Fas (CD95/APO-1) and Fas ligand (FasL) play key roles in immunologic homeostasis and immune privilege and may regulate normal cell turnover. Earlier studies had suggested that FasL-positive pancreatic carcinoma cell lines can induce apoptosis in T cells, thereby evading host immune surveillance. In the current study the authors have characterized the expression of Fas and FasL in the normal pancreas and in pancreatic neoplasia.


Pancreatic resection specimens with ductal-type adenocarcinoma or intraductal dysplasia (n = 41), nonductal pancreatic neoplasms (n = 5), and chronic pancreatitis (n = 4) were examined for Fas and FasL expression by immunohistochemistry. The results in invasive adenocarcinoma were compared to those for benign ducts and intraductal dysplasia, and correlated with clinicopathologic features of the tumors and with patient survival.


Fas was expressed in the normal pancreatic ducts and in intraductal dysplasia in a mixed membrane/cytoplasmic pattern. In all cases of invasive ductal-type adenocarcinoma, membranous Fas could not be detected; cytoplasmic Fas staining was reduced or completely lost. Loss of Fas expression in pancreatic ductal-type adenocarcinomas significantly correlated with poorer differentiation and extrapancreatic spread of the tumors and was associated with a shorter overall survival. FasL expression was present in the normal pancreatic ducts as well as in islet cells and was maintained in all pancreatic tumors.
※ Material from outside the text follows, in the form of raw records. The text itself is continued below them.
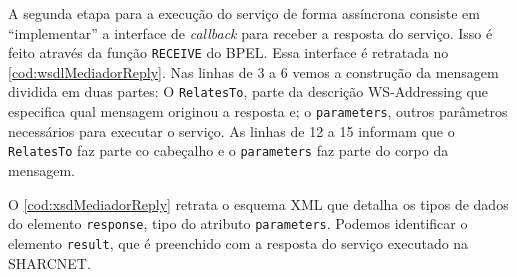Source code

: \documentclass[12pt]{report} %
\begin{document}
 	    
		
	A segunda etapa para a execução do serviço de forma assíncrona consiste em ``implementar'' a interface de \textit{callback} para receber a resposta do serviço.
	Isso é feito através da função \texttt{RECEIVE} do BPEL.
	Essa interface é retratada no \autoref{cod:wsdlMediadorReply}.
	Nas linhas de 3 a 6 vemos a construção da mensagem dividida em duas partes: O \texttt{RelatesTo}, parte da descrição WS-Addressing que especifica qual mensagem originou a resposta e; o \texttt{parameters}, outros parâmetros necessários para executar o serviço.
	As linhas de 12 a 15 informam que o \texttt{RelatesTo} faz parte co cabeçalho e o \texttt{parameters} faz parte do corpo da mensagem.
	
 	    
	
	O \autoref{cod:xsdMediadorReply} retrata o esquema XML que detalha os tipos de dados do elemento \texttt{response}, tipo do atributo \texttt{parameters}.
	Podemos identificar o elemento \texttt{result}, que é preenchido com a resposta do serviço executado na SHARCNET.		
	
 	    
	
\end{document}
These results implicate the Fas pathway in the regulation of physiologic cell turnover and immune privilege in the normal pancreas and indicate that loss of Fas expression is correlated with malignant transformation and biologic aggressiveness in pancreatic adenocarcinomas. This may represent a mechanism by which pancreatic tumor cells become resistant to apoptosis and escape immune surveillance in vivo.